Se percibe incipiente culto a la personalidad

San Mateo de Anzoátegui, Venezuela - En 1977, un subteniente y cuatro soldados desconocidos fundaban en una pequeña loma en medio de la nada el Ejército Bolivariano de Liberación del Pueblo de Venezuela (EBLPV). Un movimiento subversivo dentro del ejército, que por aquel entonces contaba con más siglas que efectivos.

Años más tarde, aquel movimiento fue rebautizado de distintas maneras, sumó nuevos miembros y protagonizó, en 1992, un fallido golpe de Estado liderado por el líder de ese germen revolucionario: el teniente coronel Hugo Chávez Frías. Su derrota militar se convirtió en victoria política, incluso mediática, que lo llevó, después de giras maratónicas por todo el país, al Palacio de Miraflores, la sede de la Presidencia venezolana.

Treinta años después de prometer el triunfo de la revolución, ese cerro perdido en San Mateo de Anzoátegui -a unos 400 kilómetros al este de Caracas- exhibirá el primer monumento personalista al líder de la revolución.

Una plaza-mirador, con hito y placa conmemorativa en el centro para celebrar el nacimientodel movimiento bolivariano. «La obra cuenta con un presupuesto inicial de 1.300 millones de bolívares (460.000 euros), aunque este monto sólo incluye la primera fase de ejecución», explica Edgar Maestro, alcalde de este municipio. «El monumento será una plaza, con distintas zonas adyacentes, adornadas con bancos y jardines».

¿Y la estatua estará en medio de la plaza? «No hay estatua. Al presidente no le gustan. Habrá un monumento con una placa conmemorativa», explica Maestro.

La plaza, proyectada con fondos de la gobernación de Anzoátegui, será construida por la empresa Vanesa Servicios (Vaserca) y estará lista en noviembre para rememorar el 30 aniversario del primer germen revolucionario.

Aunque sin estatua al más profundo y clásico estilo dictatorial (Hitler, Stalin, Saddam Hussein, Kim Jong-Il...), la presencia e imagen del presidente está copando cada rincón del país.
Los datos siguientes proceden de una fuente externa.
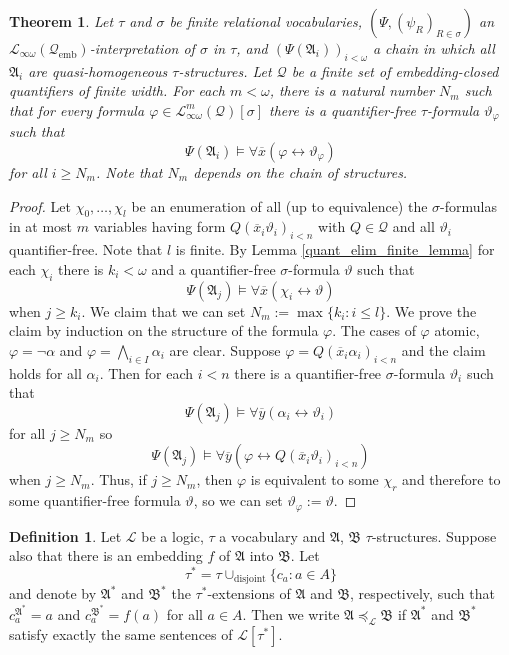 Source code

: \documentclass{ndjflart}
\theoremstyle{plain}
\newtheorem{theorem}[conjecture]{Theorem}
\theoremstyle{definition}
\newtheorem{definition}[conjecture]{Definition}
\numberwithin{equation}{section}
\DeclareMathOperator{\emb}{emb}
\DeclareMathOperator{\disjoint}{disjoint}
\begin{document}
\begin{theorem}\label{finite}
Let $\tau$ and $\sigma$ be finite relational vocabularies,
$(\Psi, (\psi_R)_{R \in \sigma})$ an
$\mathcal{L}_{\infty \omega}(\mathcal{Q}_{\emb})$-interpretation of
$\sigma$ in $\tau$, and $(\Psi(\mathfrak{A}_i))_{i < \omega}$
a chain in which all $\mathfrak{A}_i$ are quasi-homogeneous $\tau$-structures.
Let $\mathcal{Q}$ be a finite set of embedding-closed quantifiers of finite width.
For each $m< \omega$, there is a natural number $N_m$ such that for every formula
$\varphi \in \mathcal{L}^m_{\infty \omega}(\mathcal{Q})[\sigma]$ there is a
quantifier-free $\tau$-formula $\vartheta_{\varphi}$ such that
\[
	\Psi(\mathfrak{A}_i) \vDash \forall \overline{x}(\varphi
	\leftrightarrow \vartheta_{\varphi})
\]
for all $i \geq N_m$.
Note that $N_m$ depends on the chain of structures.
\end{theorem}
\begin{proof}
Let $\chi_0,\dots,\chi_l$ be an enumeration of all (up to equivalence) the
$\sigma$-formulas in at most $m$ variables having form
$Q(\overline{x}_i\vartheta_i)_{i<n}$ with $Q \in \mathcal{Q}$ and all
$\vartheta_i$ quantifier-free.
Note that $l$ is finite.
By Lemma \ref{quant_elim_finite_lemma} for each $\chi_i$ there is
$k_i < \omega$ and a quantifier-free $\sigma$-formula $\vartheta$ such that
\[
	\Psi(\mathfrak{A}_j) \vDash \forall \overline{x} (\chi_i \leftrightarrow \vartheta)
\]
when $j \geq k_i$.
We claim that we can set $N_m := \max\{k_i : i \leq l\}$.
We prove the claim by induction on the structure of the formula $\varphi$.
The cases of $\varphi$ atomic, $\varphi = \neg \alpha$ and
$\varphi = \bigwedge_{i \in I}\alpha_i$ are clear.
Suppose $\varphi = Q(\overline{x}_i\alpha_i)_{i<n}$ and the claim holds for all
$\alpha_i$.
Then for each $i < n$ there is a quantifier-free $\sigma$-formula $\vartheta_i$
such that
\[
	\Psi(\mathfrak{A}_j) \vDash \forall \overline{y}(\alpha_i
	\leftrightarrow \vartheta_i)
\]
for all $j \geq N_m$ so
\[
	\Psi(\mathfrak{A}_j) \vDash \forall \overline{y}(\varphi
	\leftrightarrow Q(\overline{x}_i\vartheta_i)_{i<n})
\]
when $j \geq N_m$. Thus, if $j \geq N_m$, then $\varphi$ is equivalent to some
$\chi_r$ and therefore to some quantifier-free formula $\vartheta$, so we can
set $\vartheta_{\varphi} := \vartheta$.
\end{proof}

\begin{definition}
Let $\mathcal{L}$ be a logic, $\tau$ a vocabulary and
$\mathfrak{A}$, $\mathfrak{B}$ $\tau$-structures.
Suppose also that there is an embedding $f$ of $\mathfrak{A}$ into $\mathfrak{B}$.
Let
\[
	\tau^* = \tau \cup_{\disjoint} \{c_a : a \in A\}
\]
and denote by $\mathfrak{A}^*$ and $\mathfrak{B}^*$ the $\tau^*$-extensions of
$\mathfrak{A}$ and $\mathfrak{B}$, respectively, such that
$c_a^{\mathfrak{A}^*} = a$ and $c_a^{\mathfrak{B}^*} = f(a)$ for all $a \in A$.
Then we write $\mathfrak{A} \preceq_{\mathcal{L}} \mathfrak{B}$ if
$\mathfrak{A}^*$ and $\mathfrak{B}^*$ satisfy exactly the same sentences of
$\mathcal{L}[\tau^*]$.
\end{definition}
\end{document}
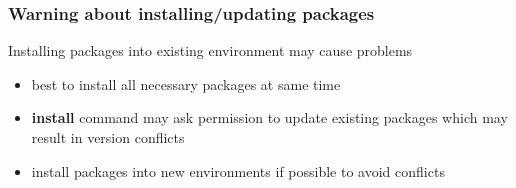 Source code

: \documentclass[10pt]{beamer}
\begin{document}
\begin{frame}[fragile]
\frametitle{Warning about installing/updating packages}
Installing packages into existing environment may cause problems
\begin{itemize}
\item best to install all necessary packages at same time
\item \textbf{install} command may ask permission to update existing packages
which may result in version conflicts
\item install packages into new environments if possible to avoid conflicts
\end{itemize}
\end{frame}
\end{document}
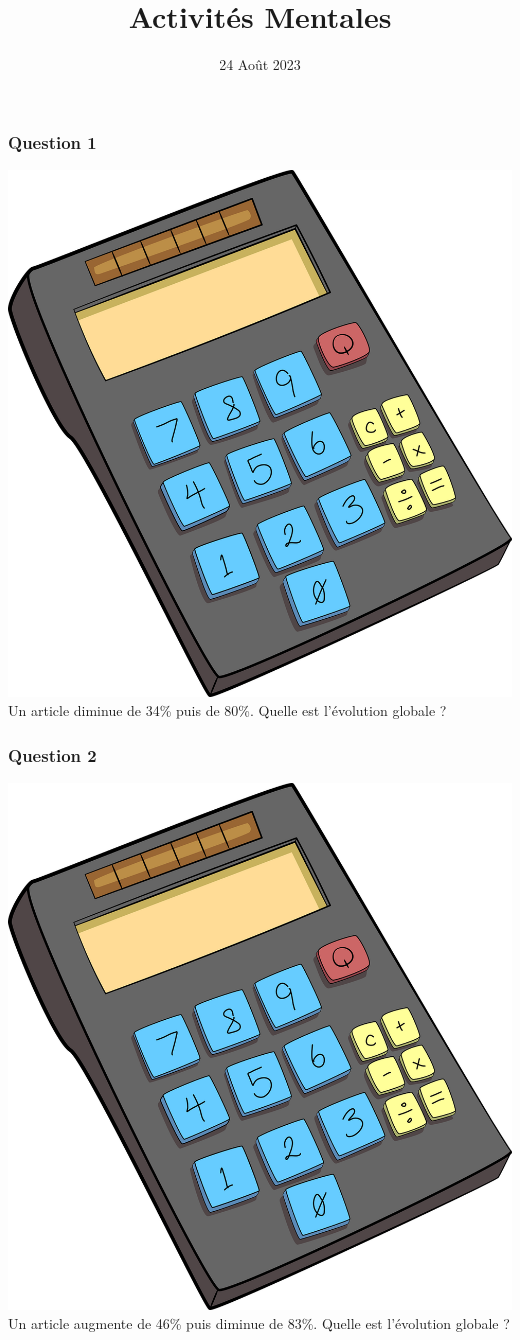 \documentclass[15pt, mathserif]{beamer}
\title{Activités Mentales}
\date{24 Août 2023}
\begin{document}
\begin{frame}
    \titlepage
\end{frame}

\begin{frame} 
	\frametitle{Question 1}
\includegraphics[scale=0.01]{calculatrice} Un article diminue de 34\% puis de 80\%. Quelle est l'évolution globale ?\end{frame}


\begin{frame} 
	\frametitle{Question 2}
\includegraphics[scale=0.01]{calculatrice} Un article augmente de 46\% puis diminue de 83\%. Quelle est l'évolution globale ?\end{frame}
\end{document}
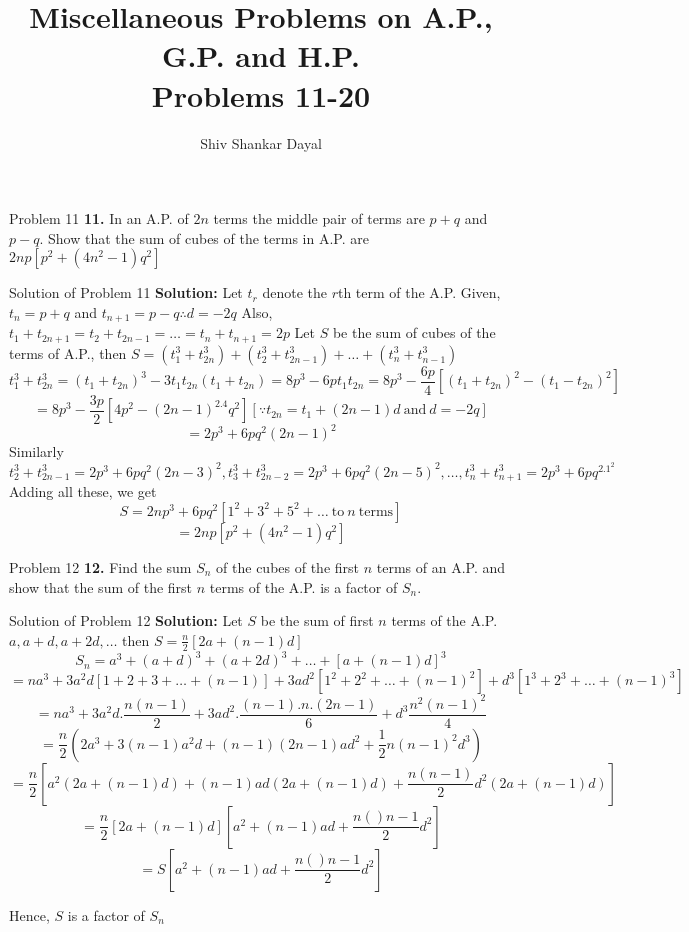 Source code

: \documentclass[aspectratio=1610,8pt]{beamer}
\title{Miscellaneous Problems on A.P., G.P. and H.P.\\Problems 11-20}
\author[Shiv Shankar Dayal]{Shiv Shankar Dayal}
\begin{document}
\begin{frame}
  \titlepage
\end{frame}
\begin{frame}{Problem 11}
  \textbf{11.} In an A.P. of $2n$ terms the middle pair of terms are $p + q$ and $p - q.$ Show that the sum of cubes of the terms
  in A.P. are $2np[p^2 + (4n^2 - 1)q^2]$
\end{frame}
\begin{frame}{Solution of Problem 11}
  \textbf{Solution:} Let $t_r$ denote the $r$th term of the A.P.
  \linebreak\linebreak
  Given, $t_n = p + q$ and $t_{n + 1} = p - q \therefore d = -2q$
  \linebreak\linebreak
  Also, $t_1 + t_{2n + 1} = t_2 + t_{2n - 1} = \ldots = t_n + t_{n + 1} = 2p$
  \linebreak\linebreak
  Let $S$ be the sum of cubes of the terms of A.P., then $S = (t_1^3 + t_{2n}^3) + (t_2^3 + t_{2n - 1}^3) + \ldots + (t_n^3 + t_{n
    - 1}^3)$
  $$t_1^3 + t_{2n}^3 = (t_1 + t_{2n})^3 - 3t_1t_{2n}(t_1 + t_{2n}) = 8p^3 - 6pt_1t_{2n} = 8p^3 - \frac{6p}{4}[(t_1 + t_{2n})^2 -
    (t_1 - t_{2n})^2]$$
  $$= 8p^3 - \frac{3p}{2}[4p^2 - (2n - 1)^2.4q^2][\because t_{2n} = t_1 + (2n - 1)d~\text{and}~d = -2q]$$
  $$= 2p^3 + 6pq^2(2n - 1)^2$$
  Similarly $$t_2^3 + t_{2n - 1}^3 = 2p^3 + 6pq^2(2n - 3)^2, t_3^3 + t_{2n - 2}^3 = 2p^3 + 6pq^2(2n - 5)^2, \ldots, t_n^3 + t_{n +
    1}^3 = 2p^3 + 6pq^2.1^2$$
  Adding all these, we get
  $$S = 2np^3 + 6pq^2[1^2 + 3^2 + 5^2 + \ldots~\text{to}~n~\text{terms}]$$
  $$= 2np[p^2 + (4n^2 - 1)q^2]$$
\end{frame}
\begin{frame}{Problem 12}
  \textbf{12.} Find the sum $S_n$ of the cubes of the first $n$ terms of an A.P. and show that the sum of the first $n$ terms of
  the A.P. is a factor of $S_n.$
\end{frame}
\begin{frame}{Solution of Problem 12}
  \textbf{Solution:} Let $S$ be the sum of first $n$ terms of the A.P. $a, a + d, a + 2d, \ldots$ then $S = \frac{n}{2}[2a + (n -
    1)d]$
  $$S_n = a^3 + (a + d)^3 + (a + 2d)^3 + \ldots + [a + (n - 1)d]^3$$
  $$= na^3 + 3a^2d[1 + 2 + 3 + \ldots + (n - 1)] + 3ad^2[1^2 + 2^2 + \ldots + (n - 1)^2] + d^3[1^3 + 2^3 + \ldots + (n - 1)^3]$$
  $$= na^3 + 3a^2d.\frac{n(n - 1)}{2} + 3ad^2.\frac{(n - 1).n.(2n - 1)}{6} + d^3\frac{n^2(n - 1)^2}{4}$$
  $$= \frac{n}{2}\left(2a^3 + 3(n - 1)a^2d + (n - 1)(2n - 1)ad^2 + \frac{1}{2}n(n - 1)^2d^3\right)$$
  $$= \frac{n}{2}\left[a^2(2a + (n - 1)d) + (n - 1)ad(2a + (n - 1)d) + \frac{n(n - 1)}{2}d^2(2a + (n - 1)d)\right]$$
  $$= \frac{n}{2}[2a + (n - 1)d]\left[a^2 + (n - 1)ad + \frac{n()n - 1}{2}d^2\right]$$
  $$= S\left[a^2 + (n - 1)ad + \frac{n()n - 1}{2}d^2\right]$$

  Hence, $S$ is a factor of $S_n$
\end{frame}
\end{document}
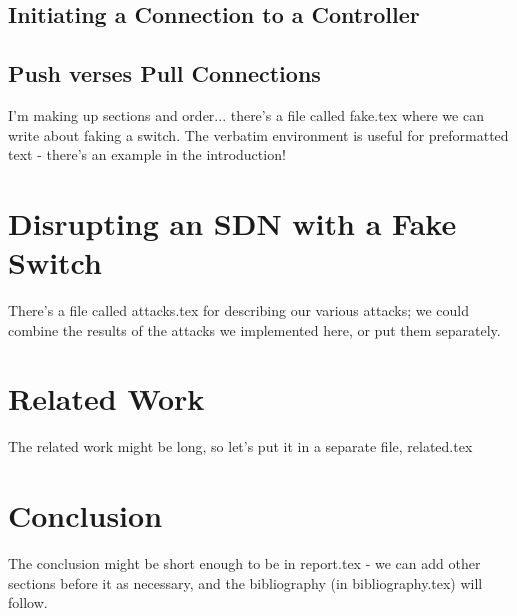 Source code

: \documentclass[12pt, letterpaper, twoside]{article}
\begin{document}
\begin{spacing}{1.0}
\begin{multicols}{2}
\subsection{Initiating a Connection to a Controller}

\subsection{Push verses Pull Connections}

\label{fake}
I'm making up sections and order... there's a file called fake.tex where we can write about faking a switch. The verbatim environment is useful for preformatted text - there's an example in the introduction!


\section{Disrupting an SDN with a Fake Switch}
\label{attacks}
There's a file called attacks.tex for describing our various attacks; we could combine the results of the attacks we implemented here, or put them separately.


\section{Related Work}
\label{related}
The related work might be long, so let's put it in a separate file, related.tex


\section{Conclusion}
The conclusion might be short enough to be in report.tex - we can add other sections before it as necessary, and the bibliography (in bibliography.tex) will follow.




\end{multicols}

\end{spacing}
\end{document}
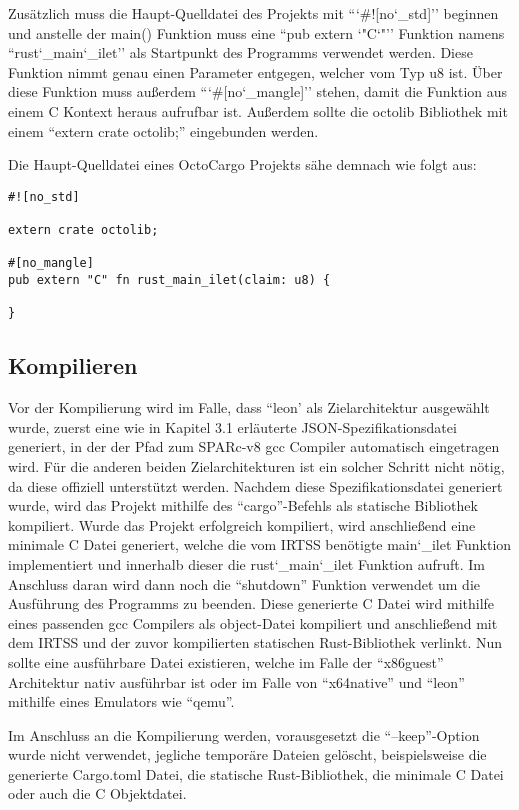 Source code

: Zusätzlich muss die Haupt-Quelldatei des Projekts mit ``\char`#![no\char`_std]'' beginnen und anstelle der main()
Funktion muss eine ``pub extern \char`"C\char`"'' Funktion namens ``rust\char`_main\char`_ilet'' als Startpunkt des Programms
verwendet werden.
Diese Funktion nimmt genau einen Parameter entgegen, welcher vom Typ u8 ist.
Über diese  Funktion muss außerdem ``\char`#[no\char`_mangle]'' stehen, damit die Funktion aus einem C Kontext heraus
aufrufbar ist.
Außerdem sollte die octolib Bibliothek mit einem ``extern crate octolib;'' eingebunden werden.


Die Haupt-Quelldatei eines OctoCargo Projekts sähe demnach wie folgt aus:
\begin{verbatim}
#![no_std]

extern crate octolib;

#[no_mangle]
pub extern "C" fn rust_main_ilet(claim: u8) {

}
\end{verbatim}

\subsection{Kompilieren}

Vor der Kompilierung wird im Falle, dass ``leon' als Zielarchitektur ausgewählt wurde, zuerst eine wie in Kapitel 3.1 erläuterte
JSON-Spezifikationsdatei generiert, in der der Pfad zum SPARc-v8 gcc Compiler automatisch eingetragen wird. Für die anderen beiden
Zielarchitekturen ist ein solcher Schritt nicht nötig, da diese offiziell unterstützt werden. 
Nachdem diese Spezifikationsdatei generiert wurde, wird das Projekt mithilfe des ``cargo''-Befehls als statische Bibliothek 
kompiliert. Wurde das Projekt erfolgreich kompiliert, wird anschließend eine minimale C Datei generiert,
welche die vom IRTSS benötigte main\char`_ilet Funktion implementiert und innerhalb
dieser die rust\char`_main\char`_ilet Funktion aufruft. Im Anschluss daran wird dann noch die ``shutdown'' Funktion verwendet um die 
Ausführung des Programms zu beenden. Diese generierte C Datei wird mithilfe eines passenden gcc Compilers als object-Datei kompiliert
und anschließend mit dem IRTSS und der zuvor kompilierten statischen Rust-Bibliothek verlinkt. Nun sollte eine ausführbare Datei
existieren, welche im Falle der ``x86guest'' Architektur nativ ausführbar ist oder im Falle von ``x64native'' und ``leon''
mithilfe eines Emulators wie ``qemu''.

Im Anschluss an die Kompilierung werden, vorausgesetzt die ``--keep''-Option wurde nicht verwendet, jegliche temporäre Dateien
gelöscht, beispielsweise die generierte Cargo.toml Datei, die statische Rust-Bibliothek, die minimale C Datei oder auch die C
Objektdatei.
Una red de supermercados Mercal, las casas de alimentación, los hospitales de Barrio Adentro, las escuelas y universidades bolivarianas, la televisión... y así, hasta un sinfín de vallas publicitarias de carretera convertidas en soportes propagandísticos, que, poco a poco, están relegando a Simón Bolívar a mero espectador de una revolución que todavía lleva su nombre.